Türk Medline
ADR Yönetimi
ADR Yönetimi

ASSESSING THE PERFORMANCE OF WIDELY USED LARGE LANGUAGE MODELS ACROSS MEDICAL DISCIPLINES USING USMLE-STYLE EXAM QUESTIONS: AN IN-DEPTH EVALUATION

Zeynep Serra Özler, Betin Bilkan Karaman, Eray Atalay

Turkish Medical Student Journal - 2025;12(3):60-67

Eskişehir Osmangazi University School of Medicine, Eskişehir, TÜRKİYE

 

Aims: Large language models are increasingly used in medical education and clinical decision-making. While previous studies have demonstrated that individual large language models can perform well on standardized medical exams, comparative evaluations across multiple large language models and medical disciplines remain limited. This study aimed to evaluate and compare the performance of seven large language models-generative pre- trained transformer-4o, DeepSeek-R1, DeepSeek-V3, Llama 3.3, Gemini 2.0 Flash, Claude 3.7 Sonnet, and OpenBioLLM on United States Medical Licensing Examination -style multiple- choice questions.
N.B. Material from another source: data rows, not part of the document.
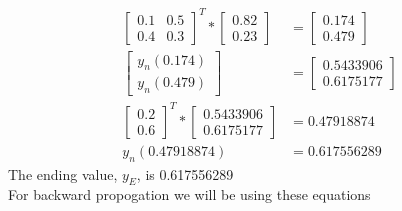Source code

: \documentclass[12pt,english]{article}
\begin{document}
\begin{align}
\begin{bmatrix} 0.1 & 0.5 \\ 0.4 & 0.3 \end{bmatrix}^T * \begin{bmatrix} 0.82 \\ 0.23 \end{bmatrix}  &= \begin{bmatrix} 0.174 \\ 0.479 \end{bmatrix} \\
\begin{bmatrix} y_n(0.174) \\ y_n(0.479) \end{bmatrix} &= \begin{bmatrix} 0.5433906 \\ 0.6175177 \end{bmatrix} \\
\begin{bmatrix} 0.2 \\ 0.6 \end{bmatrix}^T * \begin{bmatrix} 0.5433906 \\ 0.6175177 \end{bmatrix} &=0.47918874\\
y_n(0.47918874) &= 0.617556289
\end{align}
The ending value, $y_E$, is 0.617556289\\
For backward propogation we  will be using these equations
\end{document}
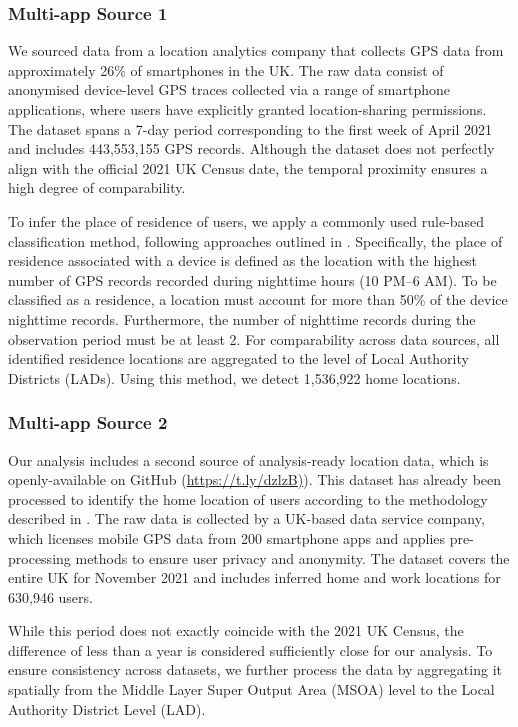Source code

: \documentclass[]{rsos}%
\begin{document}
\subsubsection{Multi-app Source 1}\label{multi-app-source-1}

We sourced data from a location analytics company that collects GPS data from approximately 26\% of smartphones in the UK. The raw data consist of anonymised device-level GPS traces collected via a range of smartphone applications, where users have explicitly granted location-sharing permissions. The dataset spans a 7-day period corresponding to the first week of April 2021 and includes 443,553,155 GPS records. Although the dataset does not perfectly align with the official 2021 UK Census date, the temporal proximity ensures a high degree of comparability.

To infer the place of residence of users, we apply a commonly used rule-based classification method, following approaches outlined in \citep{wang2022, zhong24working}. Specifically, the place of residence associated with a device is defined as the location with the highest number of GPS records recorded during nighttime hours (10 PM--6 AM). To be classified as a residence, a location must account for more than 50\% of the device nighttime records. Furthermore, the number of nighttime records during the observation period must be at least 2. For comparability across data sources, all identified residence locations are aggregated to the level of Local Authority Districts (LADs). Using this method, we detect 1,536,922 home locations.

\subsubsection{Multi-app Source 2}\label{multi-app-source-2}

Our analysis includes a second source of analysis-ready location
data, which is openly-available on GitHub
(\href{https://t.ly/dzlzB}{https://t.ly/dzlzB)}). This dataset has already
been processed to identify the home location of users according to the
methodology described in \citep{zhong24working}. The raw data is collected by
a UK-based data service company, which licenses mobile GPS data from 200
smartphone apps and applies pre-processing methods to ensure user
privacy and anonymity. The dataset covers the entire UK for November 2021 and includes inferred home and work locations for 630,946 users.

While this period does not exactly coincide with the 2021 UK Census, the
difference of less than a year is considered sufficiently close for our
analysis. To ensure consistency across datasets, we further process the data by aggregating it spatially from the Middle Layer Super Output Area (MSOA) level to the Local Authority District Level (LAD).
\end{document}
Methods: A total of 1000 questions were randomly selected from 25 medical disciplines from AMBOSS question-bank, excluding those with images, tables or charts. Each model was prompted with a standardized system and user instruction designed to produce a single letter answer without explanation. Evaluations were conducted across three independent runs per model using a temperature of 0.0; for models supporting seed control, predetermined seeds were used to ensure reproducibility. Version identifiers and access dates were documented to ensure reproducibility. Results: Generative pre-trained transformer-4o achieved the highest accuracy (89.3%), followed by DeepSeek-R1 (87.0%) and Llama 3.3 (84.1%), while OpenBioLLM and DeepSeek-V3 scored the lowest (78.2% and 76.5%, respectively). Generative Pre-Trained Transformer-4o led in 14 of 25 disciplines, especially clinical ones, while DeepSeek-R1 excelled in public health-oriented subjects. Performance varied significantly across disciplines, with infectious diseases (91.4%), psychiatry (91.1%), and behavioral science (89.3%) showing the highest scores, while cardiology (67.5%) and genetics (76.1%) were the most challenging areas. Conclusion: Generative pre-trained transformer-4o and DeepSeek-R1 outperformed other models across a wide range of medical disciplines. However, substantial variability across disciplines and models highlights current limitations in large language model reasoning, particularly in complex fields like cardiology. While these findings highlight the potential of large language models in medical education, further development and rigorous validation are required before they can be reliably integrated into clinical practice and medical education.